Perennializing marginal croplands: going back to the future to mitigate climate change with resilient biobased feedstocks

Authors: Ramirez, Salvador; Schmer, Marty; Jin, Virginia; Mitchell, Robert - Rob; Stewart, Catherine; PARSONS, JAY - University Of Nebraska; REDFEARN, DAREN - University Of Nebraska; QUINN, JOHN - Argonne National Laboratory; Varvel, Gary; Vogel, Kenneth; Follett, Ronald

Submitted to: Frontiers in Energy Research
Publication Type: Peer Reviewed Journal
Publication Acceptance Date: 12/26/2023
Publication Date: 1/15/2024
Citation: Ramirez Ii, S., Schmer, M.R., Jin, V.L., Mitchell, R., Stewart, C.E., Parsons, J., Redfearn, D.D., Quinn, J., Varvel, G.E., Vogel, K.P., Follett, R.F. 2024. Perennializing marginal croplands: going back to the future to mitigate climate change with resilient biobased feedstocks. Frontiers in Energy Research. 11:1-9. https://doi.org/10.3389/fenrg.2023.1272877.
DOI: https://doi.org/10.3389/fenrg.2023.1272877

Interpretive Summary: Growing perennial grasses for bioenergy on marginal cropland may be a better option in terms of profitability and sustainability than growing annual row crops. Research from one of the oldest bioenergy experiments in North America suggests that growing switchgrass under optimal management has the capacity to produce higher biomass than a continuous corn system while improving soil properties and reducing greenhouse gas emissions. This experiment has been a catalysis for subsequent research on bioenergy feedstocks and how to implement perennial grasses into existing agricultural landscapes.
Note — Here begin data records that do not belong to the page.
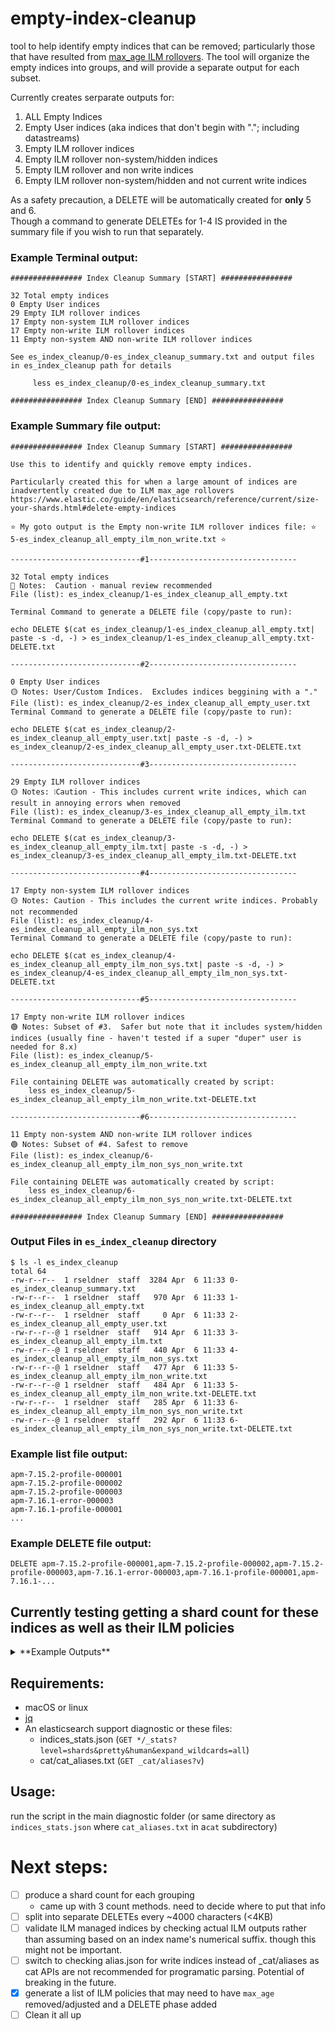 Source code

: # empty-index-cleanup
 tool to help identify empty indices that can be removed; particularly those that have resulted from [max_age ILM rollovers](https://www.elastic.co/guide/en/elasticsearch/reference/current/size-your-shards.html#delete-empty-indices).
 The tool will organize the empty indices into groups, and will provide a separate output for each subset.

Currently creates serparate outputs for:
1. ALL Empty Indices
2. Empty User indices (aka indices that don't begin with "."; including datastreams)
3. Empty ILM rollover indices
4. Empty ILM rollover non-system/hidden indices
5. Empty ILM rollover and non write indices
6. Empty ILM rollover non-system/hidden and not current write indices

As a safety precaution, a DELETE will be automatically created for **only** 5 and 6.  
Though a command to generate DELETEs for 1-4 IS provided in the summary file if you wish to run that separately. 

### Example Terminal output:
```
################ Index Cleanup Summary [START] ################

32 Total empty indices
0 Empty User indices
29 Empty ILM rollover indices
17 Empty non-system ILM rollover indices
17 Empty non-write ILM rollover indices
11 Empty non-system AND non-write ILM rollover indices

See es_index_cleanup/0-es_index_cleanup_summary.txt and output files in es_index_cleanup path for details

	 less es_index_cleanup/0-es_index_cleanup_summary.txt

################ Index Cleanup Summary [END] ################
```
### Example Summary file output:
```
################ Index Cleanup Summary [START] ################

Use this to identify and quickly remove empty indices.

Particularly created this for when a large amount of indices are inadvertently created due to ILM max_age rollovers
https://www.elastic.co/guide/en/elasticsearch/reference/current/size-your-shards.html#delete-empty-indices

⭐ My goto output is the Empty non-write ILM rollover indices file: ⭐ 5-es_index_cleanup_all_empty_ilm_non_write.txt ⭐

-----------------------------#1---------------------------------

32 Total empty indices
🛑 Notes:  Caution - manual review recommended
File (list): es_index_cleanup/1-es_index_cleanup_all_empty.txt

Terminal Command to generate a DELETE file (copy/paste to run):

echo DELETE $(cat es_index_cleanup/1-es_index_cleanup_all_empty.txt| paste -s -d, -) > es_index_cleanup/1-es_index_cleanup_all_empty.txt-DELETE.txt

-----------------------------#2---------------------------------

0 Empty User indices
🟡 Notes: User/Custom Indices.  Excludes indices beggining with a "."
File (list): es_index_cleanup/2-es_index_cleanup_all_empty_user.txt
Terminal Command to generate a DELETE file (copy/paste to run):

echo DELETE $(cat es_index_cleanup/2-es_index_cleanup_all_empty_user.txt| paste -s -d, -) > es_index_cleanup/2-es_index_cleanup_all_empty_user.txt-DELETE.txt

-----------------------------#3---------------------------------

29 Empty ILM rollover indices
🟡 Notes: ❕Caution - This includes current write indices, which can result in annoying errors when removed
File (list): es_index_cleanup/3-es_index_cleanup_all_empty_ilm.txt
Terminal Command to generate a DELETE file (copy/paste to run):

echo DELETE $(cat es_index_cleanup/3-es_index_cleanup_all_empty_ilm.txt| paste -s -d, -) > es_index_cleanup/3-es_index_cleanup_all_empty_ilm.txt-DELETE.txt

-----------------------------#4---------------------------------

17 Empty non-system ILM rollover indices
🟡 Notes: Caution - This includes the current write indices. Probably not recommended 
File (list): es_index_cleanup/4-es_index_cleanup_all_empty_ilm_non_sys.txt
Terminal Command to generate a DELETE file (copy/paste to run):

echo DELETE $(cat es_index_cleanup/4-es_index_cleanup_all_empty_ilm_non_sys.txt| paste -s -d, -) > es_index_cleanup/4-es_index_cleanup_all_empty_ilm_non_sys.txt-DELETE.txt

-----------------------------#5---------------------------------

17 Empty non-write ILM rollover indices
🟢 Notes: Subset of #3.  Safer but note that it includes system/hidden indices (usually fine - haven't tested if a super "duper" user is needed for 8.x)
File (list): es_index_cleanup/5-es_index_cleanup_all_empty_ilm_non_write.txt

File containing DELETE was automatically created by script:
	less es_index_cleanup/5-es_index_cleanup_all_empty_ilm_non_write.txt-DELETE.txt

-----------------------------#6---------------------------------

11 Empty non-system AND non-write ILM rollover indices
🟢 Notes: Subset of #4. Safest to remove
File (list): es_index_cleanup/6-es_index_cleanup_all_empty_ilm_non_sys_non_write.txt

File containing DELETE was automatically created by script:
	less es_index_cleanup/6-es_index_cleanup_all_empty_ilm_non_sys_non_write.txt-DELETE.txt

################ Index Cleanup Summary [END] ################

```
### Output Files in `es_index_cleanup` directory
```
$ ls -l es_index_cleanup 
total 64
-rw-r--r--  1 rseldner  staff  3284 Apr  6 11:33 0-es_index_cleanup_summary.txt
-rw-r--r--  1 rseldner  staff   970 Apr  6 11:33 1-es_index_cleanup_all_empty.txt
-rw-r--r--  1 rseldner  staff     0 Apr  6 11:33 2-es_index_cleanup_all_empty_user.txt
-rw-r--r--@ 1 rseldner  staff   914 Apr  6 11:33 3-es_index_cleanup_all_empty_ilm.txt
-rw-r--r--@ 1 rseldner  staff   440 Apr  6 11:33 4-es_index_cleanup_all_empty_ilm_non_sys.txt
-rw-r--r--@ 1 rseldner  staff   477 Apr  6 11:33 5-es_index_cleanup_all_empty_ilm_non_write.txt
-rw-r--r--@ 1 rseldner  staff   484 Apr  6 11:33 5-es_index_cleanup_all_empty_ilm_non_write.txt-DELETE.txt
-rw-r--r--  1 rseldner  staff   285 Apr  6 11:33 6-es_index_cleanup_all_empty_ilm_non_sys_non_write.txt
-rw-r--r--@ 1 rseldner  staff   292 Apr  6 11:33 6-es_index_cleanup_all_empty_ilm_non_sys_non_write.txt-DELETE.txt
```
### Example list file output:
```
apm-7.15.2-profile-000001
apm-7.15.2-profile-000002
apm-7.15.2-profile-000003
apm-7.16.1-error-000003
apm-7.16.1-profile-000001
...
```
### Example DELETE file output:
```
DELETE apm-7.15.2-profile-000001,apm-7.15.2-profile-000002,apm-7.15.2-profile-000003,apm-7.16.1-error-000003,apm-7.16.1-profile-000001,apm-7.16.1-...
```

## Currently testing getting a shard count for these indices as well as their ILM policies

<details>
<summary> **Example Outputs**</summary>
	
```
##### 💰 Total Shards Savings (cluster wide) [START] 💰 #####

1 - Shard count Method 1 (total_count in indices_stats.json) - might take several seconds.  This will count total assigned shards. Unfortunately, this might be empty depending on the diag and cluster version
100

#########

2 - Shard count Method 2 (calculation of P & R columns cat_indices) - This will count total configured shards; so unassigned shards will be included in the count
100

#########

3 - Used shard count Method 3 (count of index name in shards.json - 1 instance = 1 shard). This will count total configured shards; so unassigned shards will be included in the count
100


###### 💰 Total Shards Savings (cluster wide) [END] 💰 ######



################# ILM POLICY REVIEW [START] #################

Consider adjusting the rollover max_age or Delete phase min_age in the following ILM Policies

.siem-signals-default
(1 empty rollover indices found)
	 Rollover max_age: 	 30d
	 Delete min_age: 	


apm-rollover-30-days
(110 empty rollover indices found)
	 Rollover max_age: 	 30d
	 Delete min_age: 	

################# ILM POLICY REVIEW [END] #################
```
	
</details>

## Requirements:
- macOS or linux
- [jq](https://stedolan.github.io/jq/download/)
- An elasticsearch support diagnostic or these files:
  - indices_stats.json (`GET */_stats?level=shards&pretty&human&expand_wildcards=all`)
  - cat/cat_aliases.txt (`GET _cat/aliases?v`)

## Usage:
run the script in the main diagnostic folder (or same directory as `indices_stats.json` where `cat_aliases.txt` in a`cat` subdirectory)

# Next steps:
- [ ] produce a shard count for each grouping
  - came up with 3 count methods.  need to decide where to put that info
- [ ] split into separate DELETEs every ~4000 characters (<4KB)
- [ ] validate ILM managed indices by checking actual ILM outputs rather than assuming based on an index name's numerical suffix.  though this might not be important.
- [ ] switch to checking alias.json for write indices instead of _cat/aliases as cat APIs are not recommended for programatic parsing.  Potential of breaking in the future.
- [X] generate a list of ILM policies that may need to have `max_age` removed/adjusted and a DELETE phase added
- [ ] Clean it all up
Technical Abstract: Diversifying cropping systems and landscapes can increase climate resiliency and adaptive capacity. Crops in a multifunctional landscape must be matched to land capabilities and annual row crops may not be the best use for marginal croplands. One way to create multifunctional landscapes and return marginal cropland to an economically and environmentally sustainable production system—while concomitantly achieving a global, low-carbon economy—is to incorporate perennial feedstocks grown on these marginal lands. The prominence of marginal cropland throughout the Great Plains and Midwest USA indicates the short-term focus of converting perennial grasslands to cropland. In this perspective paper, we will demonstrate the feasibility of doing so using one of the oldest bioenergy-specific field experiment in North America and evaluate future research needs. A long-term corn (Zea mays L.) and switchgrass (Panicum virgatum L.) field trial under differing harvest strategies and nitrogen (N) fertilizer rates was established in 1998 in eastern Nebraska. This study has increased our understanding of optimal management regimes for the development of sustainable, resilient, and reliable bioenergy feedstock and has been a catalyst for other bioenergy projects that have led to significant advancements to our understanding of growing and managing biobased feedstocks on marginal cropland. Here, we synthesize research from this long-term experiment and identify future research and knowledge gaps that still exist to meet the challenges of climate mitigation and energy resilience.